State-owned enterprise in the Philippines

In the Philippines, a government-owned and controlled corporation (GOCC; korporasyong pag-aari at kontrolado ng pamahalaan), sometimes with an "and/or", is a state-owned enterprise (SOE) that conducts both commercial and non-commercial activity. Examples of the latter would be the Government Service Insurance System (GSIS), a social security system for government employees.
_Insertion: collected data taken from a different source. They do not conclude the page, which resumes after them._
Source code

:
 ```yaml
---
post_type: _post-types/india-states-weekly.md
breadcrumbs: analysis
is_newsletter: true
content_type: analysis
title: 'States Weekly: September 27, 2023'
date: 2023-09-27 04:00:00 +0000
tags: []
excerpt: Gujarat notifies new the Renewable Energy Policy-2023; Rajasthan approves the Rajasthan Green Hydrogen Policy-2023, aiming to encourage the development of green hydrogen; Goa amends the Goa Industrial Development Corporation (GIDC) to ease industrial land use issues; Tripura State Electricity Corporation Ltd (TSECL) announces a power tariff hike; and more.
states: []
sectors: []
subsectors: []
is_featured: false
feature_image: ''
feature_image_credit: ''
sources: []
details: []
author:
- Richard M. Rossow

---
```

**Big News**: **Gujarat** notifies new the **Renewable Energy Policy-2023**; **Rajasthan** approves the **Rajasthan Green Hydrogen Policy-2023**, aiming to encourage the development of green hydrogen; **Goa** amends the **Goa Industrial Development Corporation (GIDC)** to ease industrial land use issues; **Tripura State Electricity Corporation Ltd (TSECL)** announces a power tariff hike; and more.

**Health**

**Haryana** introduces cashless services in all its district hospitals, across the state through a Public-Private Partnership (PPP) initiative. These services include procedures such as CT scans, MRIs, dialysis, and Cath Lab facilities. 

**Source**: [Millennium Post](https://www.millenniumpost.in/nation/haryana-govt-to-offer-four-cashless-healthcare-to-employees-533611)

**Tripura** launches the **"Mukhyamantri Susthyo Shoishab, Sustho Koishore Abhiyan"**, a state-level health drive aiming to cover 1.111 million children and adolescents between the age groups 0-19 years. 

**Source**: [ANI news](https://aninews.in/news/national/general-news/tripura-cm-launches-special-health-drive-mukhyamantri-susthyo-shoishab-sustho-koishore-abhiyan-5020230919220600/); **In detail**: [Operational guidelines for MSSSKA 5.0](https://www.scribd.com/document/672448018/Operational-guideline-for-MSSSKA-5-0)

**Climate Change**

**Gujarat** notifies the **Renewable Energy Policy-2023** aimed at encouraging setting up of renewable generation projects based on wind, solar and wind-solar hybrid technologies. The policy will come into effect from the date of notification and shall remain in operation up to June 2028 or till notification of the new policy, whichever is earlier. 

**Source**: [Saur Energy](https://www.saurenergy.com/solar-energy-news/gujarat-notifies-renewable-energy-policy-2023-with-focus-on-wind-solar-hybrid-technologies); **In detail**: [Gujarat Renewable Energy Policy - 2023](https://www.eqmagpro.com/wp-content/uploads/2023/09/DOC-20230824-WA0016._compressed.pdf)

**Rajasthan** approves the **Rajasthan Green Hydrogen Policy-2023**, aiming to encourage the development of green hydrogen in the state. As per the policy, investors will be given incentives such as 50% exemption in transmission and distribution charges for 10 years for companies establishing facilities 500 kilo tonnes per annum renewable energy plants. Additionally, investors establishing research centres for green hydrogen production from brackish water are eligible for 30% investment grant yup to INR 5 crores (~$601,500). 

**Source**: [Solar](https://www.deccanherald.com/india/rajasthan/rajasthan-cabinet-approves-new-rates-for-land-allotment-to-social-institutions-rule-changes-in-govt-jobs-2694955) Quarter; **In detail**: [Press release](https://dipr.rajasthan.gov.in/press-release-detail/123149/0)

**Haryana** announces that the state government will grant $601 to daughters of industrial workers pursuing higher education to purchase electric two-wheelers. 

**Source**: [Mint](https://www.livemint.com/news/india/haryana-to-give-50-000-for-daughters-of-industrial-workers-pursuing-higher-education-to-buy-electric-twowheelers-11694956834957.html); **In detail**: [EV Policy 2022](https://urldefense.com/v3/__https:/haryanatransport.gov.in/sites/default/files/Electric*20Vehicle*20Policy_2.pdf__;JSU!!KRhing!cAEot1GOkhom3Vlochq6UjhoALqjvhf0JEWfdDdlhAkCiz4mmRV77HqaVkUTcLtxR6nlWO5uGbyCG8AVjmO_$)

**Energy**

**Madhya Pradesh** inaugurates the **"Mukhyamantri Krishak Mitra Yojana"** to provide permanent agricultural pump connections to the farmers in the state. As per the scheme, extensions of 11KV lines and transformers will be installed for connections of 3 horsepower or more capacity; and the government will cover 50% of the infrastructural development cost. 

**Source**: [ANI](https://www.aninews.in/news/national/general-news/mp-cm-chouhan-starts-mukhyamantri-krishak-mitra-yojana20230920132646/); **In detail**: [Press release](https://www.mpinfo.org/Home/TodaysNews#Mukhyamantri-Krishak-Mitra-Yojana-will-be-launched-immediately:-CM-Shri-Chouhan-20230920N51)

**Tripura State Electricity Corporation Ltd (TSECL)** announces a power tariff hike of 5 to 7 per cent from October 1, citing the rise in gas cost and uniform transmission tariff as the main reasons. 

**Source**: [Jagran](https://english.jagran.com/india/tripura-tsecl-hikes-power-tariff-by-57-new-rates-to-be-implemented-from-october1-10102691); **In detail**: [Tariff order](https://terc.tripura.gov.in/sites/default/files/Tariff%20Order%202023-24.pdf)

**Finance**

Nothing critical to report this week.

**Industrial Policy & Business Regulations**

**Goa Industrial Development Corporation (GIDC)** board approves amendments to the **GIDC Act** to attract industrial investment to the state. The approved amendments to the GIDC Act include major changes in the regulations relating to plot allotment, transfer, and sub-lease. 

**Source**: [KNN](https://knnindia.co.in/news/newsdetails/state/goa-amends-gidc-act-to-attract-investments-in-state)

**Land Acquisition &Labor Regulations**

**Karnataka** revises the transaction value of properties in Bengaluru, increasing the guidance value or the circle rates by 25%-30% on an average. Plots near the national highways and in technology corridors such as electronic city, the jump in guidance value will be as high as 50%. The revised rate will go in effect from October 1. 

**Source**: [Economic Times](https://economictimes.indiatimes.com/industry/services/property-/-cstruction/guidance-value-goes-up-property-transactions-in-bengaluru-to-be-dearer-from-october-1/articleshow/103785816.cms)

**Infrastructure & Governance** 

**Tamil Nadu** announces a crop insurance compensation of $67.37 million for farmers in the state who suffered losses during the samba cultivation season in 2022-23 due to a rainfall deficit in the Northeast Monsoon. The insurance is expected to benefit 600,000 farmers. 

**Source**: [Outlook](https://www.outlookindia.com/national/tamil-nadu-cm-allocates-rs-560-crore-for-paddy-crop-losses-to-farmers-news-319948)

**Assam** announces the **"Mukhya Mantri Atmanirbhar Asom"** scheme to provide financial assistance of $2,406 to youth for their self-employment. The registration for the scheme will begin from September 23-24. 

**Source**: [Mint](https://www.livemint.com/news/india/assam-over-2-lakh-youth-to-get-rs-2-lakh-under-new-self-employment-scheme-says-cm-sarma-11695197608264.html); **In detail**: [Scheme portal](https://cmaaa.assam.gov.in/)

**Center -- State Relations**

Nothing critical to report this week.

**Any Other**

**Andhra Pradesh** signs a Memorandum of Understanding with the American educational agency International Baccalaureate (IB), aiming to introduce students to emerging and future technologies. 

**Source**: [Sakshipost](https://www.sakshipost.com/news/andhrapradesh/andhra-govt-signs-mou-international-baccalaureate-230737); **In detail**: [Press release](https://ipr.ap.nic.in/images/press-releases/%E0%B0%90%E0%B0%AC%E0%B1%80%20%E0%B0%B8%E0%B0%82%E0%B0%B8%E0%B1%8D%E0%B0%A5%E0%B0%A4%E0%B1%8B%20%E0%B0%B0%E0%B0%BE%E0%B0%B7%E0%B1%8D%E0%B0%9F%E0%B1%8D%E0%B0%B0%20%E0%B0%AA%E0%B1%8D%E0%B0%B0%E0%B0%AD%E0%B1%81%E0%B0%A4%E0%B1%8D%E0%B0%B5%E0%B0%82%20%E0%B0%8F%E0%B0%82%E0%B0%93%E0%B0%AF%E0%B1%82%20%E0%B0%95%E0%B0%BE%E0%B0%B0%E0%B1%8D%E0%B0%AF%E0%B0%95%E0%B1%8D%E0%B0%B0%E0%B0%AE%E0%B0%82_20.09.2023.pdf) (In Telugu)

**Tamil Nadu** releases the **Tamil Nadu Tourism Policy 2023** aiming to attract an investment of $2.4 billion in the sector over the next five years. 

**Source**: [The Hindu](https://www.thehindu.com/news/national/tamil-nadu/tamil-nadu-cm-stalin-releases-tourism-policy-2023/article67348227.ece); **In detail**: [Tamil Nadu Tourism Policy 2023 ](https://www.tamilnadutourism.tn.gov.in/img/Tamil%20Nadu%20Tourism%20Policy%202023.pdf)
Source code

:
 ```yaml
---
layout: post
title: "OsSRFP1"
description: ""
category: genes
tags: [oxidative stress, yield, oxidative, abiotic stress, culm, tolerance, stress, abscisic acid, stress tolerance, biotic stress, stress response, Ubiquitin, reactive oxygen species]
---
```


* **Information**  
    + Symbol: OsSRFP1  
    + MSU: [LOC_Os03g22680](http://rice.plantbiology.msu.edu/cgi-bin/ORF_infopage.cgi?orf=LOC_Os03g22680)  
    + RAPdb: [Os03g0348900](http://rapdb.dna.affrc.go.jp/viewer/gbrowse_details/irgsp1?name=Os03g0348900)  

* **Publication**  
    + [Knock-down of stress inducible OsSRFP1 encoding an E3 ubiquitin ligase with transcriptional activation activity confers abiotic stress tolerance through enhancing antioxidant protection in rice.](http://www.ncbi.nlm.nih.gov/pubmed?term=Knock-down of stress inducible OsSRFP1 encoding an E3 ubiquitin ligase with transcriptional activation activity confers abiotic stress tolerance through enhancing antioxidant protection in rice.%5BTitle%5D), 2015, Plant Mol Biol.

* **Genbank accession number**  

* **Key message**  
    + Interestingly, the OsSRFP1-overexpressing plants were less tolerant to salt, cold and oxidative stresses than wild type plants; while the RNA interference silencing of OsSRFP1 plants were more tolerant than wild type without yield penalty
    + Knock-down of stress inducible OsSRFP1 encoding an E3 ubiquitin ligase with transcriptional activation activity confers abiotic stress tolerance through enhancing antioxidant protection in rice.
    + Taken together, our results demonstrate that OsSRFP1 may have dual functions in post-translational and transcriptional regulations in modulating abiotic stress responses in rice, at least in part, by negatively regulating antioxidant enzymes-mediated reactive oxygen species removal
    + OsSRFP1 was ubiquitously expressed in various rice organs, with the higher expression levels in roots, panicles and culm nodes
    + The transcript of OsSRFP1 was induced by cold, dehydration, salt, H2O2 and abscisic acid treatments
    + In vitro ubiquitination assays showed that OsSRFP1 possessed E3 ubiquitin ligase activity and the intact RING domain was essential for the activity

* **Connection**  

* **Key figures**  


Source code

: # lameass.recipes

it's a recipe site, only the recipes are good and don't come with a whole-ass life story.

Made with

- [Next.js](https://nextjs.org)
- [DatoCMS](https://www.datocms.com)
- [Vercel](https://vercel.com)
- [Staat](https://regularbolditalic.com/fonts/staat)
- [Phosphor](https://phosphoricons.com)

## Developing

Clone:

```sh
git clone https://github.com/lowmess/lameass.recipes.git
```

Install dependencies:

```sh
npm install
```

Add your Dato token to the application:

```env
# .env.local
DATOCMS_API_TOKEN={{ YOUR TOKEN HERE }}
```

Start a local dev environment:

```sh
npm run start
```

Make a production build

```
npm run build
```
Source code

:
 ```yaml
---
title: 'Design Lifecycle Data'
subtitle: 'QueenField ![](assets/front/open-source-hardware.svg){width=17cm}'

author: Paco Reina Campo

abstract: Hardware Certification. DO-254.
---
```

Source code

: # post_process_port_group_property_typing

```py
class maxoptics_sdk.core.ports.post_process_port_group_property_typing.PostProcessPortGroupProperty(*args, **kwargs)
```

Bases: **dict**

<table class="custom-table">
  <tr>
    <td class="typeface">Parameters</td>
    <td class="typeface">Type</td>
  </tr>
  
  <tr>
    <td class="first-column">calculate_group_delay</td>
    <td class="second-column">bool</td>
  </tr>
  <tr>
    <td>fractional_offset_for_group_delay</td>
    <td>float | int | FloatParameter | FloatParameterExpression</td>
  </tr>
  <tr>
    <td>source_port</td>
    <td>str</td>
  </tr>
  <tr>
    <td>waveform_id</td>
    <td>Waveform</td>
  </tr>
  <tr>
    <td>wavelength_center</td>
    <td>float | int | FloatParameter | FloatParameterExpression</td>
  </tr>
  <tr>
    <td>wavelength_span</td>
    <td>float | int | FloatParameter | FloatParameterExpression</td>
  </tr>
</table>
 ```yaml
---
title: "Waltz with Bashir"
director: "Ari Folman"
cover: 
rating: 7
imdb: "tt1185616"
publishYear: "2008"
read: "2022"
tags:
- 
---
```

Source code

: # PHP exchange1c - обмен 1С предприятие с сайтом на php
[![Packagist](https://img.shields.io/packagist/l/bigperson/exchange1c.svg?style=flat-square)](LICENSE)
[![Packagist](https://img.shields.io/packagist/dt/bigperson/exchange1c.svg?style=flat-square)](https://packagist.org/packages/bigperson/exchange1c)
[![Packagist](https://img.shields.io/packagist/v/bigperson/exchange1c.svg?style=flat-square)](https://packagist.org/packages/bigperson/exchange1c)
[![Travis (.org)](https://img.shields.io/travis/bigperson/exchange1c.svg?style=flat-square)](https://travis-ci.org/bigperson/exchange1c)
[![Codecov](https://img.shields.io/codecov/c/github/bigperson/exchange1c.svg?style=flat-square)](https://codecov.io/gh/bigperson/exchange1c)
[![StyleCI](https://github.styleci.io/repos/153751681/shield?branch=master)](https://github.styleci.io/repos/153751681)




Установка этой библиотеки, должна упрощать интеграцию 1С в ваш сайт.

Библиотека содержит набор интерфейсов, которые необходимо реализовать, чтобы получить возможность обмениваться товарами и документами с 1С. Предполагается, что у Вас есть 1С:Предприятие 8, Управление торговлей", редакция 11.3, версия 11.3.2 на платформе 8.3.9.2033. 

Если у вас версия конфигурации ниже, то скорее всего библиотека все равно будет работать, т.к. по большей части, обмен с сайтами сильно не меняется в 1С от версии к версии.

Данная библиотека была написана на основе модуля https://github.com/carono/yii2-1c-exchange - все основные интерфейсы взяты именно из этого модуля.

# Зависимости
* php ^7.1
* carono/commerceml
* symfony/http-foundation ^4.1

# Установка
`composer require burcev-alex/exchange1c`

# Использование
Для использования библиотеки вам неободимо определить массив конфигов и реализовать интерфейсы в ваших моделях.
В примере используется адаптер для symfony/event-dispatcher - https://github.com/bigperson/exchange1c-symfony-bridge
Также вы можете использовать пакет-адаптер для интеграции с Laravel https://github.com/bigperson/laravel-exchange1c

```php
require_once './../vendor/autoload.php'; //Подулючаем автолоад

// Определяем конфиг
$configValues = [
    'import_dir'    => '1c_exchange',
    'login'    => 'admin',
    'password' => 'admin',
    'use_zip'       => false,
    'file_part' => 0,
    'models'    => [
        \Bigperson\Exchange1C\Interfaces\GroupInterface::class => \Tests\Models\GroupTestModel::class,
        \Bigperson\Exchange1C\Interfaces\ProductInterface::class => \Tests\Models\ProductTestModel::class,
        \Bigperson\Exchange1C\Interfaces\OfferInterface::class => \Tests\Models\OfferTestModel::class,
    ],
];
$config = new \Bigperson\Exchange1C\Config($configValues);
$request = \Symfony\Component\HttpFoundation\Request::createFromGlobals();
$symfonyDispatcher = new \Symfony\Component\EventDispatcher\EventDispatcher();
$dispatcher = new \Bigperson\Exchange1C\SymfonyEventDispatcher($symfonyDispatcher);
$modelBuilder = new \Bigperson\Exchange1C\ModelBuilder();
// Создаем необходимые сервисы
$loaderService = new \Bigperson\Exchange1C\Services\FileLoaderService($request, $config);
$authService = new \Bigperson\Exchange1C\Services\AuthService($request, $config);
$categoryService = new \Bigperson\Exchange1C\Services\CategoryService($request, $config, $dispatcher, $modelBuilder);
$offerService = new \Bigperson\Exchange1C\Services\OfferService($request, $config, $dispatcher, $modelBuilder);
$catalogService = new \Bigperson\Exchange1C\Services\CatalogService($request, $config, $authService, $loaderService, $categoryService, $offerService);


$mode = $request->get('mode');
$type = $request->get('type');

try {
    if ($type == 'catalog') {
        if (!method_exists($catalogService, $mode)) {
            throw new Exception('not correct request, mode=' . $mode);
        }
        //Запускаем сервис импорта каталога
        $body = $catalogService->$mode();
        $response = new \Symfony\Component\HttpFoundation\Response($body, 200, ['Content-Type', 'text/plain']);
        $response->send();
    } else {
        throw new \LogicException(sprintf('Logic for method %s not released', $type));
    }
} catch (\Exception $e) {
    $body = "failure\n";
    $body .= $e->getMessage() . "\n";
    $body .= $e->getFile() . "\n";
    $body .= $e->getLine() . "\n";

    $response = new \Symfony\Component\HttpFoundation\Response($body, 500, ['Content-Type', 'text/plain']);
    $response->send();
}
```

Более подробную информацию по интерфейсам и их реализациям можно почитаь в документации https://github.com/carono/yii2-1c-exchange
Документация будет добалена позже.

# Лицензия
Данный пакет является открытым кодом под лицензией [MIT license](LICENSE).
There are 219 GOCCs as of 2022. GOCCs both receive subsidies and pay dividends to the national government.
A government-owned or controlled corporation is a stock or a non-stock corporation, whether performing governmental or proprietary functions, which is directly chartered by a special law or if organized under the general corporation law is owned or controlled by the government directly, or indirectly through a parent corporation or subsidiary corporation, to the extent of at least a majority of its outstanding capital stock or of its outstanding voting capital stock.

Under the GOCC Governance Act (Republic Act No. 10149), GOCCs are overseen by the Governance Commission for GOCCs (GCG). The Governance Commission is the "government's central advisory and oversight body over the public corporate sector" according to the Official Gazette. The GCG, among other duties, prepares for the President a shortlist of candidates for appointment to GOCC boards.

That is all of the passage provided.